EXERCISE ->
Each record, word for word and stripped of pictures, is what the answer should contain.

RECORDS SHOWN ->

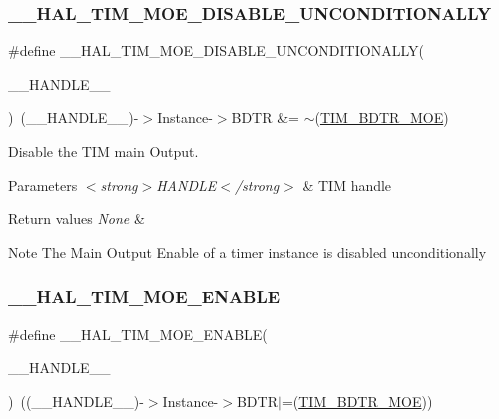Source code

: \subsubsection{\texorpdfstring{\+\_\+\+\_\+\+H\+A\+L\+\_\+\+T\+I\+M\+\_\+\+M\+O\+E\+\_\+\+D\+I\+S\+A\+B\+L\+E\+\_\+\+U\+N\+C\+O\+N\+D\+I\+T\+I\+O\+N\+A\+L\+LY}{\_\_HAL\_TIM\_MOE\_DISABLE\_UNCONDITIONALLY}}
{\footnotesize\ttfamily \#define \+\_\+\+\_\+\+H\+A\+L\+\_\+\+T\+I\+M\+\_\+\+M\+O\+E\+\_\+\+D\+I\+S\+A\+B\+L\+E\+\_\+\+U\+N\+C\+O\+N\+D\+I\+T\+I\+O\+N\+A\+L\+LY(\begin{DoxyParamCaption}\item[{}]{\+\_\+\+\_\+\+H\+A\+N\+D\+L\+E\+\_\+\+\_\+ }\end{DoxyParamCaption})~(\+\_\+\+\_\+\+H\+A\+N\+D\+L\+E\+\_\+\+\_\+)-\/$>$Instance-\/$>$B\+D\+TR \&= $\sim$(\hyperlink{group___peripheral___registers___bits___definition_ga277a096614829feba2d0a4fbb7d3dffc}{T\+I\+M\+\_\+\+B\+D\+T\+R\+\_\+\+M\+OE})}



Disable the T\+IM main Output. 


\begin{DoxyParams}{Parameters}
{\em $<$strong$>$\+H\+A\+N\+D\+L\+E$<$/strong$>$} & T\+IM handle \\
\hline
\end{DoxyParams}

\begin{DoxyRetVals}{Return values}
{\em None} & \\
\hline
\end{DoxyRetVals}
\begin{DoxyNote}{Note}
The Main Output Enable of a timer instance is disabled unconditionally 
\end{DoxyNote}
\mbox{\label{group___t_i_m___exported___macros_ga04890dcef3ed061854721a3672585607}} 
\subsubsection{\texorpdfstring{\+\_\+\+\_\+\+H\+A\+L\+\_\+\+T\+I\+M\+\_\+\+M\+O\+E\+\_\+\+E\+N\+A\+B\+LE}{\_\_HAL\_TIM\_MOE\_ENABLE}}
{\footnotesize\ttfamily \#define \+\_\+\+\_\+\+H\+A\+L\+\_\+\+T\+I\+M\+\_\+\+M\+O\+E\+\_\+\+E\+N\+A\+B\+LE(\begin{DoxyParamCaption}\item[{}]{\+\_\+\+\_\+\+H\+A\+N\+D\+L\+E\+\_\+\+\_\+ }\end{DoxyParamCaption})~((\+\_\+\+\_\+\+H\+A\+N\+D\+L\+E\+\_\+\+\_\+)-\/$>$Instance-\/$>$B\+D\+TR$\vert$=(\hyperlink{group___peripheral___registers___bits___definition_ga277a096614829feba2d0a4fbb7d3dffc}{T\+I\+M\+\_\+\+B\+D\+T\+R\+\_\+\+M\+OE}))}



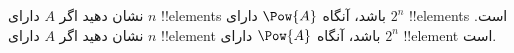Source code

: {نشان دهید اگر $A$ دارای $n$ !!{element}s باشد، آنگاه $\Pow{A}$ دارای
$2^n$ !!{element}s است.}
{نشان دهید اگر $A$ دارای $n$ !!{element} باشد، آنگاه $\Pow{A}$ دارای
$2^n$ !!{element} است.}
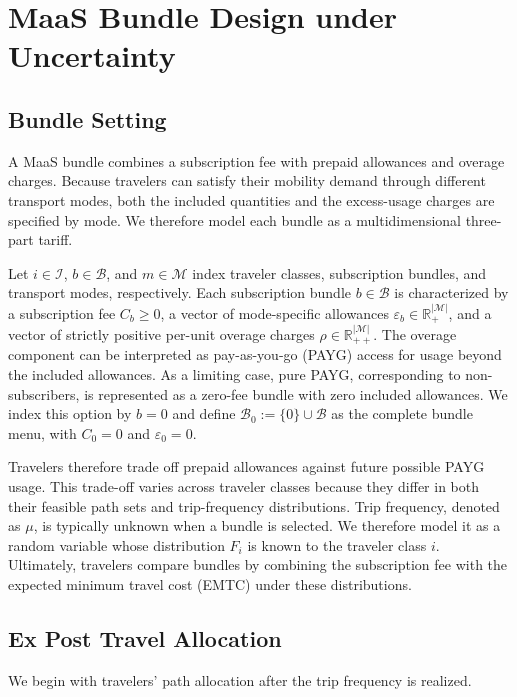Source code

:\documentclass{article}
\begin{document}
\section{MaaS Bundle Design under Uncertainty}

\subsection{Bundle Setting}

A MaaS bundle combines a subscription fee with prepaid allowances and overage charges. Because travelers can satisfy their mobility demand through different transport modes, both the included quantities and the excess-usage charges are specified by mode. We therefore model each bundle as a multidimensional three-part tariff.

Let $i\in\mathcal I$, $b\in\mathcal B$, and $m\in\mathcal M$ index traveler classes, subscription bundles, and transport modes, respectively. Each subscription bundle $b\in\mathcal B$ is characterized by a subscription fee $C_b\geq 0$, a vector of mode-specific allowances $\varepsilon_b\in\mathbb{R}_+^{|\mathcal M|}$, and a vector of strictly positive per-unit overage charges $\rho\in\mathbb{R}_{++}^{|\mathcal M|}$. The overage component can be interpreted as pay-as-you-go (PAYG) access for usage beyond the included allowances. As a limiting case, pure PAYG, corresponding to non-subscribers, is represented as a zero-fee bundle with zero included allowances. We index this option by $b=0$ and define $\mathcal B_0:=\{0\}\cup\mathcal B$ as the complete bundle menu, with $C_0=0$ and $\varepsilon_0=0$.

Travelers therefore trade off prepaid allowances against future possible PAYG usage. This trade-off varies across traveler classes because they differ in both their feasible path sets and trip-frequency distributions. Trip frequency,  denoted as $\mu$, is typically unknown when a bundle is selected. We therefore model it as a random variable whose distribution $F_i$ is known to the traveler class $i$. Ultimately, travelers compare bundles by combining the subscription fee with the expected minimum travel cost (EMTC) under these distributions.

\subsection{Ex Post Travel Allocation}

We begin with travelers' path allocation after the trip frequency is realized.
\end{document}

TASK ANSWER ->
Source code

: \subsubsection{\texorpdfstring{\+\_\+\+\_\+\+H\+A\+L\+\_\+\+T\+I\+M\+\_\+\+M\+O\+E\+\_\+\+D\+I\+S\+A\+B\+L\+E\+\_\+\+U\+N\+C\+O\+N\+D\+I\+T\+I\+O\+N\+A\+L\+LY}{\_\_HAL\_TIM\_MOE\_DISABLE\_UNCONDITIONALLY}}
{\footnotesize\ttfamily \#define \+\_\+\+\_\+\+H\+A\+L\+\_\+\+T\+I\+M\+\_\+\+M\+O\+E\+\_\+\+D\+I\+S\+A\+B\+L\+E\+\_\+\+U\+N\+C\+O\+N\+D\+I\+T\+I\+O\+N\+A\+L\+LY(\begin{DoxyParamCaption}\item[{}]{\+\_\+\+\_\+\+H\+A\+N\+D\+L\+E\+\_\+\+\_\+ }\end{DoxyParamCaption})~(\+\_\+\+\_\+\+H\+A\+N\+D\+L\+E\+\_\+\+\_\+)-\/$>$Instance-\/$>$B\+D\+TR \&= $\sim$(\hyperlink{group___peripheral___registers___bits___definition_ga277a096614829feba2d0a4fbb7d3dffc}{T\+I\+M\+\_\+\+B\+D\+T\+R\+\_\+\+M\+OE})}



Disable the T\+IM main Output. 


\begin{DoxyParams}{Parameters}
{\em $<$strong$>$\+H\+A\+N\+D\+L\+E$<$/strong$>$} & T\+IM handle \\
\hline
\end{DoxyParams}

\begin{DoxyRetVals}{Return values}
{\em None} & \\
\hline
\end{DoxyRetVals}
\begin{DoxyNote}{Note}
The Main Output Enable of a timer instance is disabled unconditionally 
\end{DoxyNote}
\mbox{\label{group___t_i_m___exported___macros_ga04890dcef3ed061854721a3672585607}} 
\subsubsection{\texorpdfstring{\+\_\+\+\_\+\+H\+A\+L\+\_\+\+T\+I\+M\+\_\+\+M\+O\+E\+\_\+\+E\+N\+A\+B\+LE}{\_\_HAL\_TIM\_MOE\_ENABLE}}
{\footnotesize\ttfamily \#define \+\_\+\+\_\+\+H\+A\+L\+\_\+\+T\+I\+M\+\_\+\+M\+O\+E\+\_\+\+E\+N\+A\+B\+LE(\begin{DoxyParamCaption}\item[{}]{\+\_\+\+\_\+\+H\+A\+N\+D\+L\+E\+\_\+\+\_\+ }\end{DoxyParamCaption})~((\+\_\+\+\_\+\+H\+A\+N\+D\+L\+E\+\_\+\+\_\+)-\/$>$Instance-\/$>$B\+D\+TR$\vert$=(\hyperlink{group___peripheral___registers___bits___definition_ga277a096614829feba2d0a4fbb7d3dffc}{T\+I\+M\+\_\+\+B\+D\+T\+R\+\_\+\+M\+OE}))}



Source code

: {نشان دهید اگر $A$ دارای $n$ !!{element}s باشد، آنگاه $\Pow{A}$ دارای
$2^n$ !!{element}s است.}
{نشان دهید اگر $A$ دارای $n$ !!{element} باشد، آنگاه $\Pow{A}$ دارای
$2^n$ !!{element} است.}
Source code

:\documentclass{article}
\begin{document}
\section{MaaS Bundle Design under Uncertainty}

\subsection{Bundle Setting}

A MaaS bundle combines a subscription fee with prepaid allowances and overage charges. Because travelers can satisfy their mobility demand through different transport modes, both the included quantities and the excess-usage charges are specified by mode. We therefore model each bundle as a multidimensional three-part tariff.

Let $i\in\mathcal I$, $b\in\mathcal B$, and $m\in\mathcal M$ index traveler classes, subscription bundles, and transport modes, respectively. Each subscription bundle $b\in\mathcal B$ is characterized by a subscription fee $C_b\geq 0$, a vector of mode-specific allowances $\varepsilon_b\in\mathbb{R}_+^{|\mathcal M|}$, and a vector of strictly positive per-unit overage charges $\rho\in\mathbb{R}_{++}^{|\mathcal M|}$. The overage component can be interpreted as pay-as-you-go (PAYG) access for usage beyond the included allowances. As a limiting case, pure PAYG, corresponding to non-subscribers, is represented as a zero-fee bundle with zero included allowances. We index this option by $b=0$ and define $\mathcal B_0:=\{0\}\cup\mathcal B$ as the complete bundle menu, with $C_0=0$ and $\varepsilon_0=0$.

Travelers therefore trade off prepaid allowances against future possible PAYG usage. This trade-off varies across traveler classes because they differ in both their feasible path sets and trip-frequency distributions. Trip frequency,  denoted as $\mu$, is typically unknown when a bundle is selected. We therefore model it as a random variable whose distribution $F_i$ is known to the traveler class $i$. Ultimately, travelers compare bundles by combining the subscription fee with the expected minimum travel cost (EMTC) under these distributions.

\subsection{Ex Post Travel Allocation}

We begin with travelers' path allocation after the trip frequency is realized.
\end{document}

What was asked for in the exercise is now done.